Pragmas float_control, managed, unmanaged, strict_gs_check, warning and vtordisp use an unlabeled stack. the first 4 push booleans, as does vtordisp, although in a slightly different way. warning pushes a small integer.

rsmith added inline comments.Mar 17 2014, 7:24 PM
include/clang/Sema/Sema.h
307–308

I can't guess what these three fields are. Maybe this should be a struct?

313–316

We should serialize/deserialize these if they occur in a PCH (but we shouldn't do so if they're in a module). I don't think anyone is particularly likely to care about this, but please at least add a FIXME.

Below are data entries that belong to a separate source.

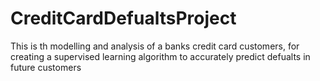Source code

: # CreditCardDefualtsProject
This is th modelling and analysis of a banks credit card customers, for creating a supervised learning algorithm to accurately predict defualts in future customers
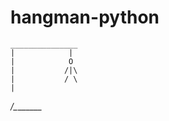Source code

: # hangman-python

    _______________
    |            |
    |            O
    |           /|\
    |           / \
    |
  _/\________
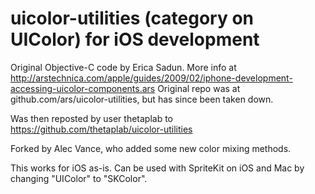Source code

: # uicolor-utilities (category on UIColor) for iOS development

Original Objective-C code by Erica Sadun.
More info at http://arstechnica.com/apple/guides/2009/02/iphone-development-accessing-uicolor-components.ars
Original repo was at github.com/ars/uicolor-utilities, but has since been taken down.

Was then reposted by user thetaplab to https://github.com/thetaplab/uicolor-utilities

Forked by Alec Vance, who added some new color mixing methods.

This works for iOS as-is. Can be used with SpriteKit on iOS and Mac by changing "UIColor" to "SKColor".
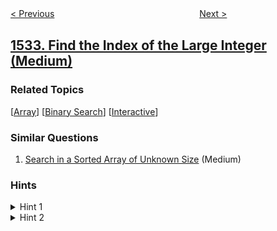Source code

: <!--|This file generated by command(leetcode description); DO NOT EDIT.    |-->
<!--+----------------------------------------------------------------------+-->
<!--|@author    awesee <openset.wang@gmail.com>                           |-->
<!--|@link      https://github.com/awesee                                 |-->
<!--|@home      https://github.com/awesee/leetcode                        |-->
<!--+----------------------------------------------------------------------+-->

[< Previous](../the-most-recent-three-orders "The Most Recent Three Orders")
　　　　　　　　　　　　　　　　
[Next >](../count-good-triplets "Count Good Triplets")

## [1533. Find the Index of the Large Integer (Medium)](https://leetcode.com/problems/find-the-index-of-the-large-integer "找到最大整数的索引")



### Related Topics
  [[Array](../../tag/array/README.md)]
  [[Binary Search](../../tag/binary-search/README.md)]
  [[Interactive](../../tag/interactive/README.md)]

### Similar Questions
  1. [Search in a Sorted Array of Unknown Size](../search-in-a-sorted-array-of-unknown-size) (Medium)

### Hints
<details>
<summary>Hint 1</summary>
Do a binary search over the array, exclude the half of the array that doesn't contain the largest number.
</details>

<details>
<summary>Hint 2</summary>
Keep shrinking the search space till it reaches the size of 2 where you can easily determine which one has the largest integer.
</details>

lib/Parse/ParseDeclCXX.cpp
2618–2621

Do you really need to check for this in so many places? (Do none of them call the other ones?) ;(

lib/Parse/ParsePragma.cpp
1313–1323

Dropping the eod delimiter from the stream here looks questionable. You have no way to distinguish between

#pragma code_seg(blah)

and

#pragma code_seg
(blah)

Error recovery might also do strange things if the tokens from the pragma are in the normal token stream, since the rest of the parser isn't aware that annot_pragma_ms_pragma opens some kind of token scope. Maybe you could set the list of tokens as the annotation value on the annot_pragma_ms_pragma token instead?

lib/Sema/SemaDecl.cpp
7498

Commented-out code?

whunt added inline comments.Mar 25 2014, 4:10 PM
include/clang/Sema/Sema.h
307–308

Done.

313–316

FIXME added.

lib/Parse/ParseDeclCXX.cpp
2618–2621

Other patches that add pragmas touch each of these places.

lib/Parse/ParsePragma.cpp
1313–1323

Fixed.

lib/Sema/SemaDecl.cpp
7498

Moved to ActOnFunctionDeclarator to get the definitionness.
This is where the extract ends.